It’s just a trial court ruling (so far), but this is ominous:
A state court in Massachusetts has ruled that a Catholic preparatory school violated the state’s antidiscrimination law when it rescinded a job offer to a man because he was married to another man.
Matthew Barrett had accepted a job as Food Service Director at the Fontbonne Academy, a Catholic girls school. On his employment forms, he listed his husband as his emergency contact — a move that led the school to rescind the job offer.
The Court’s reasoning was absurd, rejecting the schools’ expressive association argument in part because the school was “free” (for now, anyway) to explain that hiring Barrett was merely “involuntary compliance with civil law.” By that standard, expressive association becomes meaningless. After all, if a court can jam Christian employers with employees who don’t share their values — and then contend that the employers’ rights are protected if they’re still free to complain about it — then the floodgates are open. Moreover, it’s disturbing to see a court substitute its own judgment for a Christian organization’s determination of what constitutes a “serious” burden on its religious expression. Even worse, the court held that even if the school could establish a serious burden on its expression, the state had a “compelling governmental interest” in eliminating discrimination, effectively crushing the school’s First Amendment rights.
Yet the right of expressive association depends on an understanding that people are expression. The best ambassadors for any given point of view are the people who actually believe what they’re saying and believe in the organization’s mission and purpose. This is all constitutional common sense, of course. But this case has nothing to do with the Constitution and everything to do with the intolerance of the sexual revolutionaries. Consider this howler from Bennett Klein, Barrett’s lawyer:
“Since the advent of marriage equality, we have seen efforts by religiously affiliated organizations to expand the grounds for exemptions from the obligation of nondiscrimination. The court’s ruling … affirms that a religious employer has no greater constitutional right to discriminate on the basis of sexual orientation than it does to discriminate on the basis of a person’s race or sex.”

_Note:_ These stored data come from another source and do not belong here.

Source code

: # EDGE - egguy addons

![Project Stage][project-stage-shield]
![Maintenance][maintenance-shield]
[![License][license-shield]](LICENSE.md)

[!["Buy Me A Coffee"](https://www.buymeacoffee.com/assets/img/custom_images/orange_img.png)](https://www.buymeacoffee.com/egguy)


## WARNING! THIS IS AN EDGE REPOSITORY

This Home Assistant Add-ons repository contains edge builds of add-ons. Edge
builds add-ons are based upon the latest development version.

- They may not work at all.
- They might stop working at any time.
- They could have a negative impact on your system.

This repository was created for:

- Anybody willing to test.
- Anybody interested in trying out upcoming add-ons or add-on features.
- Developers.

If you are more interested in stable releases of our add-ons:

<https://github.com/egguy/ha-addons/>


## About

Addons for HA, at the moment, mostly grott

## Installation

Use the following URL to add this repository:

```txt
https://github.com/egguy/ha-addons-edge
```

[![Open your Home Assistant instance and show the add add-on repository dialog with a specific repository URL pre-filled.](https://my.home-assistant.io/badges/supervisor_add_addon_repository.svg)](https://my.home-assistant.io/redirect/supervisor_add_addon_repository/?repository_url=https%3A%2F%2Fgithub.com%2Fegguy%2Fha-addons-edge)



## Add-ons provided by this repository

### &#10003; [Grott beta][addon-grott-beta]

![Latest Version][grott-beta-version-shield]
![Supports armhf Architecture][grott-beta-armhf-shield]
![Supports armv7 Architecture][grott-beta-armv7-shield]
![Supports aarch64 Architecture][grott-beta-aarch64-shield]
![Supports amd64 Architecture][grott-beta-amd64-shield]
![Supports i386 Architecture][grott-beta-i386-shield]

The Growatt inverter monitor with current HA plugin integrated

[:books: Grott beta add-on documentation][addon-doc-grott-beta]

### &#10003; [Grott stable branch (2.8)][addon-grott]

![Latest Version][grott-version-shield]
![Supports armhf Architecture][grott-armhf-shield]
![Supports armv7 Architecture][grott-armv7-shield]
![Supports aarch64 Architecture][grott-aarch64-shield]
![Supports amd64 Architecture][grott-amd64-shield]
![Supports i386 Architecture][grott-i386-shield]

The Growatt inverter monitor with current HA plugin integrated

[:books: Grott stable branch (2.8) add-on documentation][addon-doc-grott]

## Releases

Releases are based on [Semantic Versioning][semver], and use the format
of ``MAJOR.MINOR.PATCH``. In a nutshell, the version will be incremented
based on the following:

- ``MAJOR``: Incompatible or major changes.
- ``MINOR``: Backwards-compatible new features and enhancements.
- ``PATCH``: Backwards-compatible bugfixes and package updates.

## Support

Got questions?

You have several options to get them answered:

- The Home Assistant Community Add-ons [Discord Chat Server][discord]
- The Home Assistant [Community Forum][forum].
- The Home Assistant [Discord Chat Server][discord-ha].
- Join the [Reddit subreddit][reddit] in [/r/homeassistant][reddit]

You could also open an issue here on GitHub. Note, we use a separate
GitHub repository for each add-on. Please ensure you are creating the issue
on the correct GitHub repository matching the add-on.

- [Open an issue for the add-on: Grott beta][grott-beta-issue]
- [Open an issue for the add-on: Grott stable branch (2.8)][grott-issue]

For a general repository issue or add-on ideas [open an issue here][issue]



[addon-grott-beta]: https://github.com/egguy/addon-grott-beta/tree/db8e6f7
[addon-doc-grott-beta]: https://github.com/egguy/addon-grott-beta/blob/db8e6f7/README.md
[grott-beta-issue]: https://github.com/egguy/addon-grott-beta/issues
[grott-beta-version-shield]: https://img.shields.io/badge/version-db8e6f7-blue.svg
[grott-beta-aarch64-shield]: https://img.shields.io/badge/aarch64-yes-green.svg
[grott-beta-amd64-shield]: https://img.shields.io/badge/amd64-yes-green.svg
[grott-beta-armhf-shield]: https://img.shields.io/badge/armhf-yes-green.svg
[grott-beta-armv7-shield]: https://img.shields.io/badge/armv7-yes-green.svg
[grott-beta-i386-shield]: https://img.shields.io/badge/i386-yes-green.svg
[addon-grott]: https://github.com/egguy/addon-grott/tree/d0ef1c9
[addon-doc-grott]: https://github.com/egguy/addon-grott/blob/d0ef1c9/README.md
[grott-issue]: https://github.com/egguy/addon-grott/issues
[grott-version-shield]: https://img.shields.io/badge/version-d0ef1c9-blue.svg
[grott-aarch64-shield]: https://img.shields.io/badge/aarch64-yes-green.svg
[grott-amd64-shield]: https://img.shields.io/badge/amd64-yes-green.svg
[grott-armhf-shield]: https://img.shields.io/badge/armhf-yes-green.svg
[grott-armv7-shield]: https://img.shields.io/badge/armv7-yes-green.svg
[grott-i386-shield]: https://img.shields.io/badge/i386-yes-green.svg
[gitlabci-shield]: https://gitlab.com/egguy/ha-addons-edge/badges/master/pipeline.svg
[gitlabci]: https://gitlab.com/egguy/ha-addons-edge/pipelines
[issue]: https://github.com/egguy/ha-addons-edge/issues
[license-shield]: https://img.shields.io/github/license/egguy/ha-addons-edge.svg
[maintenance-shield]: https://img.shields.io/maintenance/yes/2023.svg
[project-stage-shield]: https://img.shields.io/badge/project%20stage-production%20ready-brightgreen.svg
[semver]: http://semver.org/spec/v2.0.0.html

“Expand” the grounds for exemptions? Really? Religiously-affiliated organizations have always sought to hire individuals who either share a commitment to the organization’s mission — or at least don’t directly flout the organization’s values. What’s “expanding” is the LGBT lobby’s ambition to use the power of the state to crush dissent. Or, as Reason’s Scott Shackleford put it, “Now that government discrimination is largely tamed, gay activists are going after private behavior, using the government as a bludgeon.”
I hope and expect Fontbonne Academy will appeal. This case bears watching.